Load and use the RoBERTA model in 🤗 Transformers’ FillMaskPipeline:
>>> from random import randint
>>> from transformers import pipeline
>>> fillmask = pipeline("fill-mask", model="roberta-base")
>>> mask_token = fillmask.tokenizer.mask_token
>>> smaller_dataset = dataset.filter(lambda e, i: i<100, with_indices=True)
Create a function to randomly select a word to mask in the sentence. The function should also return the original sentence and the top two replacements generated by RoBERTA.
>>> def augment_data(examples):
... outputs = []
... for sentence in examples["sentence1"]:
... words = sentence.split(' ')
... K = randint(1, len(words)-1)
... masked_sentence = " ".join(words[:K] + [mask_token] + words[K+1:])
... predictions = fillmask(masked_sentence)
... augmented_sequences = [predictions[i]["sequence"] for i in range(3)]
... outputs += [sentence] + augmented_sequences
...
... return {"data": outputs}
Use map() to apply the function over the whole dataset:
>>> augmented_dataset = smaller_dataset.map(augment_data, batched=True, remove_columns=dataset.column_names, batch_size=8)

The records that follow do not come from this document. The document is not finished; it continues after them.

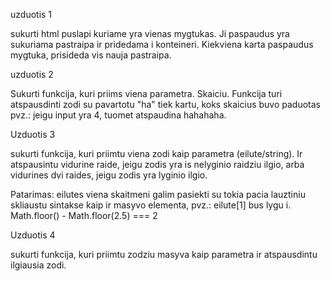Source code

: uzduotis 1

sukurti html puslapi kuriame yra vienas mygtukas. Ji paspaudus yra sukuriama pastraipa ir pridedama i konteineri. Kiekviena karta paspaudus mygtuka, prisideda vis nauja pastraipa.

uzduotis 2

Sukurti funkcija, kuri priims viena parametra. Skaiciu.
Funkcija turi atspausdinti zodi su pavartotu "ha" tiek kartu, koks skaicius buvo paduotas
pvz.: jeigu input yra 4, tuomet atspaudina hahahaha.

Uzduotis 3

sukurti funkcija, kuri priimtu viena zodi kaip parametra (eilute/string). Ir atspausintu vidurine raide, jeigu zodis yra is nelyginio raidziu ilgio, arba vidurines dvi raides, jeigu zodis yra lyginio ilgio.

Patarimas: eilutes viena skaitmeni galim pasiekti su tokia pacia lauztiniu skliaustu sintakse kaip ir masyvo elementa, pvz.: eilute[1] bus lygu i.
Math.floor() - Math.floor(2.5) === 2

Uzduotis 4

sukurti funkcija, kuri priimtu zodziu masyva kaip parametra ir atspausdintu ilgiausia zodi.
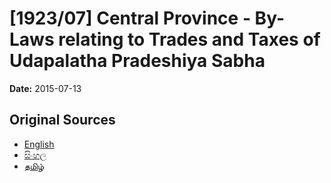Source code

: # [1923/07] Central Province - By-Laws relating to Trades and Taxes of Udapalatha Pradeshiya Sabha

**Date:** 2015-07-13

## Original Sources

- [English](https://documents.gov.lk/view/extra-gazettes/2015/7/1923-07_E.pdf)
- [සිංහල](https://documents.gov.lk/view/extra-gazettes/2015/7/1923-07_S.pdf)
- [தமிழ்](https://documents.gov.lk/view/extra-gazettes/2015/7/1923-07_T.pdf)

>>> augmented_dataset[:9]["data"]
['Amrozi accused his brother , whom he called " the witness " , of deliberately distorting his evidence .',
'Amrozi accused his brother, whom he called " the witness ", of deliberately withholding his evidence.',
'Amrozi accused his brother, whom he called " the witness ", of deliberately suppressing his evidence.',
'Amrozi accused his brother, whom he called " the witness ", of deliberately destroying his evidence.',
"Yucaipa owned Dominick 's before selling the chain to Safeway in 1998 for $ 2.5 billion .",
'Yucaipa owned Dominick Stores before selling the chain to Safeway in 1998 for $ 2.5 billion.',
"Yucaipa owned Dominick's before selling the chain to Safeway in 1998 for $ 2.5 billion.",
'Yucaipa owned Dominick Pizza before selling the chain to Safeway in 1998 for $ 2.5 billion.'
]
For each original sentence, RoBERTA augmented a random word with three alternatives. The original word distorting
is supplemented by withholding
, suppressing
, and destroying
.
Process multiple splits
Many datasets have splits that can be processed simultaneously with DatasetDict.map(). For example, tokenize the sentence1
field in the train and test split by:
>>> from datasets import load_dataset
# load all the splits
>>> dataset = load_dataset('glue', 'mrpc')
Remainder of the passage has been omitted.